Melómanos del danzante planeta, ¡abandonad toda esperanza! La Unesco declara el techno de Berlín como Patrimonio Cultural Inmaterial de la Humanidad.
Cierto que la Unesco hace a veces desafina y, como la pseudocultura woke, hasta se autocensura. Basta decir que hace pocos años, ¡en París!, cubrieron unas desnudas esculturas con atroz ropa interior, a modo de escaparate de lencería albanesa, para no ofender la sensibilidad de un ayatolá que luego dijo que jamás había exigido tal cosa.
Pero con lo del techno han entrado en el bastión relativista que domina artes, sociedad y política en esta era líquida donde ¡Panta Rei! todo fluye; y muchos cantan ya como el temido jefe de los hachassini: Nada es verdad, todo está permitido. Si Pepe Gamba, león del Kalahari con sabrosos rugidos de rock&roll, confesaba a Toni Planells su sorpresa por la duración de la burbuja electrónica de los Djs, ahora todas las criaturas electrónicas, nanotecnólogos en potencia que sentirán la vida a través de chips, se agitan orgullosas de que se les reconozca culturalmente.

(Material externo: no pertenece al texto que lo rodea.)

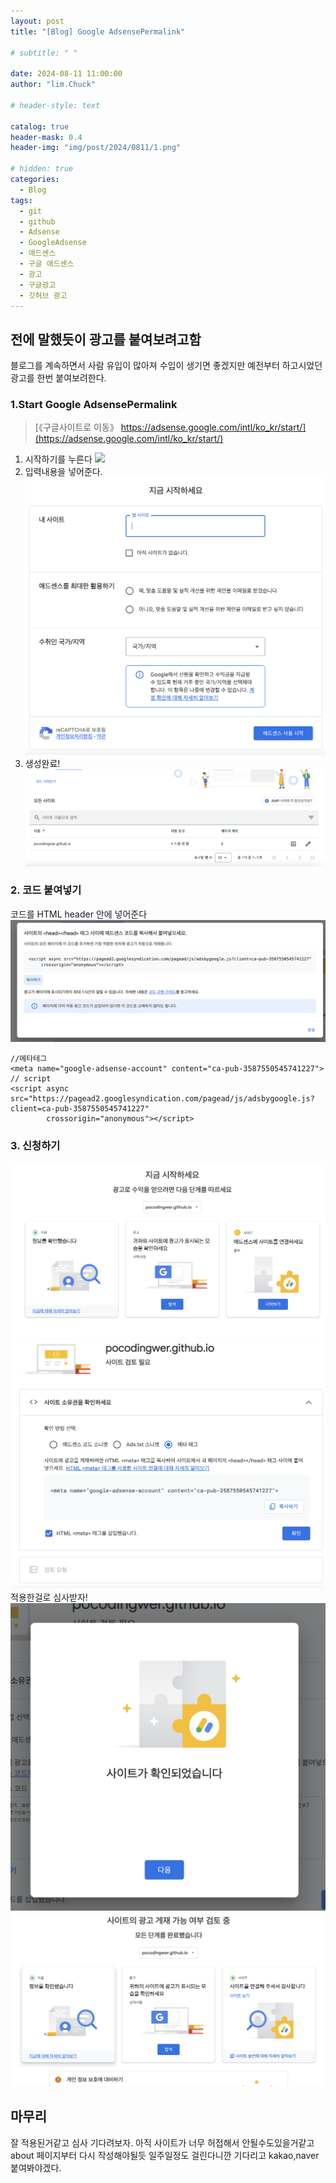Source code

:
 ```yaml
---
layout: post
title: "[Blog] Google AdsensePermalink"

# subtitle: " "

date: 2024-08-11 11:00:00
author: "lim.Chuck"

# header-style: text

catalog: true
header-mask: 0.4
header-img: "img/post/2024/0811/1.png"

# hidden: true
categories:
  - Blog
tags:
  - git
  - github
  - Adsense
  - GoogleAdsense
  - 애드센스
  - 구글 애드센스
  - 광고
  - 구글광고
  - 깃허브 광고
---
```


## 전에 말했듯이 광고를 붙여보려고함

블로그를 계속하면서 사람 유입이 많아져 수입이 생기면 좋겠지만 예전부터 하고시었던 광고를 한번 붙여보려한다.

### 1.Start Google AdsensePermalink

> [《구글사이트로 이동》 https://adsense.google.com/intl/ko_kr/start/](https://adsense.google.com/intl/ko_kr/start/)

1. 시작하기를 누른다
   ![](/img/post/2024/0811/1.png)
2. 입력내용을 넣어준다.
   ![](/img/post/2024/0811/2.png)
3. 생성완료!
   ![](/img/post/2024/0811/3.png)

### 2. 코드 붙여넣기

코드를 HTML header 안에 넣어준다
![](/img/post/2024/0811/4.png)

```hmlt
//메타테그
<meta name="google-adsense-account" content="ca-pub-3587550545741227">
// script
<script async src="https://pagead2.googlesyndication.com/pagead/js/adsbygoogle.js?client=ca-pub-3587550545741227"
        crossorigin="anonymous"></script>
```

### 3. 신청하기

![](/img/post/2024/0811/5.png)
![](/img/post/2024/0811/6.png)
적용한걸로 심사받자!
![](/img/post/2024/0811/7.png)
![](/img/post/2024/0811/8.png)

## 마무리

잘 적용된거같고 심사 기다려보자.
아직 사이트가 너무 허접해서 안될수도있을거같고 about 페이지부터 다시 작성해야될듯
일주일정도 걸린다니깐 기다리고 kakao,naver 붙여봐야겠다.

Tengo amigos civilizados que aman el techno, pero no me seducen los ritmos robóticos de la cultura electrónica. Ya los vitalmente eróticos griegos sabían muy bien que el estado de ánimo es un ritmo; así que es bueno estar atento a lo que escuchas, que hay mucho gañán totalitario deseoso de acabar con el gozo de la espontaneidad a ritmo sieg hail. En la gozosa Ibiza la dictadura electrónica es omnipresente. Afortunadamente todavía encontramos oasis rockeros como Can Jordi o el Costa, hay expectación con el Pereyra, perviven juergas lunáticas a ritmo de rumba, reggae, salsa cubana y samba de garotas, xirimías pánicas…y de pronto Mozart, Verdi o José Alfredo Jiménez. El placer está donde uno lo encuentra.